**WHAT IS BEING ASKED**. Lines with "Ακολουθήστε": state how many there are in the records below, and nothing else.

**INPUT DATA**.
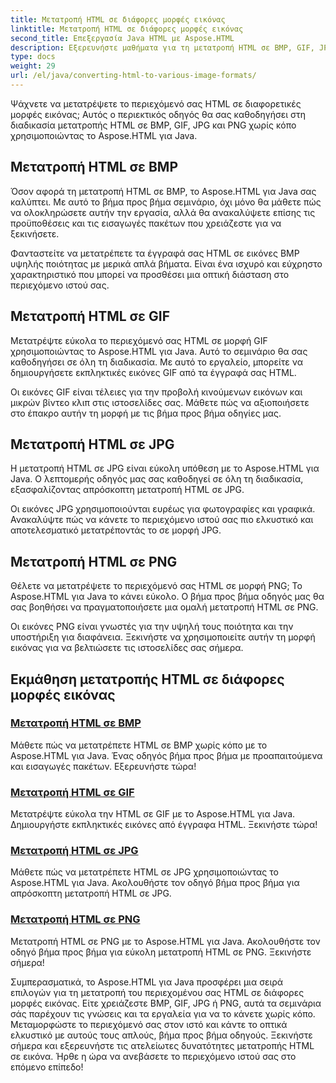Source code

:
 ```yaml
---
title: Μετατροπή HTML σε διάφορες μορφές εικόνας
linktitle: Μετατροπή HTML σε διάφορες μορφές εικόνας
second_title: Επεξεργασία Java HTML με Aspose.HTML
description: Εξερευνήστε μαθήματα για τη μετατροπή HTML σε BMP, GIF, JPG και PNG χωρίς κόπο με το Aspose.HTML για Java. Δημιουργήστε εκπληκτικές εικόνες από έγγραφα HTML.
type: docs
weight: 29
url: /el/java/converting-html-to-various-image-formats/
---
```


Ψάχνετε να μετατρέψετε το περιεχόμενό σας HTML σε διαφορετικές μορφές εικόνας; Αυτός ο περιεκτικός οδηγός θα σας καθοδηγήσει στη διαδικασία μετατροπής HTML σε BMP, GIF, JPG και PNG χωρίς κόπο χρησιμοποιώντας το Aspose.HTML για Java. 

## Μετατροπή HTML σε BMP

Όσον αφορά τη μετατροπή HTML σε BMP, το Aspose.HTML για Java σας καλύπτει. Με αυτό το βήμα προς βήμα σεμινάριο, όχι μόνο θα μάθετε πώς να ολοκληρώσετε αυτήν την εργασία, αλλά θα ανακαλύψετε επίσης τις προϋποθέσεις και τις εισαγωγές πακέτων που χρειάζεστε για να ξεκινήσετε.

Φανταστείτε να μετατρέπετε τα έγγραφά σας HTML σε εικόνες BMP υψηλής ποιότητας με μερικά απλά βήματα. Είναι ένα ισχυρό και εύχρηστο χαρακτηριστικό που μπορεί να προσθέσει μια οπτική διάσταση στο περιεχόμενο ιστού σας.

## Μετατροπή HTML σε GIF

Μετατρέψτε εύκολα το περιεχόμενό σας HTML σε μορφή GIF χρησιμοποιώντας το Aspose.HTML για Java. Αυτό το σεμινάριο θα σας καθοδηγήσει σε όλη τη διαδικασία. Με αυτό το εργαλείο, μπορείτε να δημιουργήσετε εκπληκτικές εικόνες GIF από τα έγγραφά σας HTML.

Οι εικόνες GIF είναι τέλειες για την προβολή κινούμενων εικόνων και μικρών βίντεο κλιπ στις ιστοσελίδες σας. Μάθετε πώς να αξιοποιήσετε στο έπακρο αυτήν τη μορφή με τις βήμα προς βήμα οδηγίες μας.

## Μετατροπή HTML σε JPG

Η μετατροπή HTML σε JPG είναι εύκολη υπόθεση με το Aspose.HTML για Java. Ο λεπτομερής οδηγός μας σας καθοδηγεί σε όλη τη διαδικασία, εξασφαλίζοντας απρόσκοπτη μετατροπή HTML σε JPG.

Οι εικόνες JPG χρησιμοποιούνται ευρέως για φωτογραφίες και γραφικά. Ανακαλύψτε πώς να κάνετε το περιεχόμενο ιστού σας πιο ελκυστικό και αποτελεσματικό μετατρέποντάς το σε μορφή JPG.

## Μετατροπή HTML σε PNG

Θέλετε να μετατρέψετε το περιεχόμενό σας HTML σε μορφή PNG; Το Aspose.HTML για Java το κάνει εύκολο. Ο βήμα προς βήμα οδηγός μας θα σας βοηθήσει να πραγματοποιήσετε μια ομαλή μετατροπή HTML σε PNG.

Οι εικόνες PNG είναι γνωστές για την υψηλή τους ποιότητα και την υποστήριξη για διαφάνεια. Ξεκινήστε να χρησιμοποιείτε αυτήν τη μορφή εικόνας για να βελτιώσετε τις ιστοσελίδες σας σήμερα.

## Εκμάθηση μετατροπής HTML σε διάφορες μορφές εικόνας
### [Μετατροπή HTML σε BMP](./convert-html-to-bmp/)
Μάθετε πώς να μετατρέπετε HTML σε BMP χωρίς κόπο με το Aspose.HTML για Java. Ένας οδηγός βήμα προς βήμα με προαπαιτούμενα και εισαγωγές πακέτων. Εξερευνήστε τώρα!
### [Μετατροπή HTML σε GIF](./convert-html-to-gif/)
Μετατρέψτε εύκολα την HTML σε GIF με το Aspose.HTML για Java. Δημιουργήστε εκπληκτικές εικόνες από έγγραφα HTML. Ξεκινήστε τώρα!
### [Μετατροπή HTML σε JPG](./convert-html-to-jpg/)
Μάθετε πώς να μετατρέπετε HTML σε JPG χρησιμοποιώντας το Aspose.HTML για Java. Ακολουθήστε τον οδηγό βήμα προς βήμα για απρόσκοπτη μετατροπή HTML σε JPG.
### [Μετατροπή HTML σε PNG](./convert-html-to-png/)
Μετατροπή HTML σε PNG με το Aspose.HTML για Java. Ακολουθήστε τον οδηγό βήμα προς βήμα για εύκολη μετατροπή HTML σε PNG. Ξεκινήστε σήμερα!

Συμπερασματικά, το Aspose.HTML για Java προσφέρει μια σειρά επιλογών για τη μετατροπή του περιεχομένου σας HTML σε διάφορες μορφές εικόνας. Είτε χρειάζεστε BMP, GIF, JPG ή PNG, αυτά τα σεμινάρια σάς παρέχουν τις γνώσεις και τα εργαλεία για να το κάνετε χωρίς κόπο. Μεταμορφώστε το περιεχόμενό σας στον ιστό και κάντε το οπτικά ελκυστικό με αυτούς τους απλούς, βήμα προς βήμα οδηγούς. Ξεκινήστε σήμερα και εξερευνήστε τις ατελείωτες δυνατότητες μετατροπής HTML σε εικόνα. Ήρθε η ώρα να ανεβάσετε το περιεχόμενο ιστού σας στο επόμενο επίπεδο!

**EXERCISE RESPONSE**. 2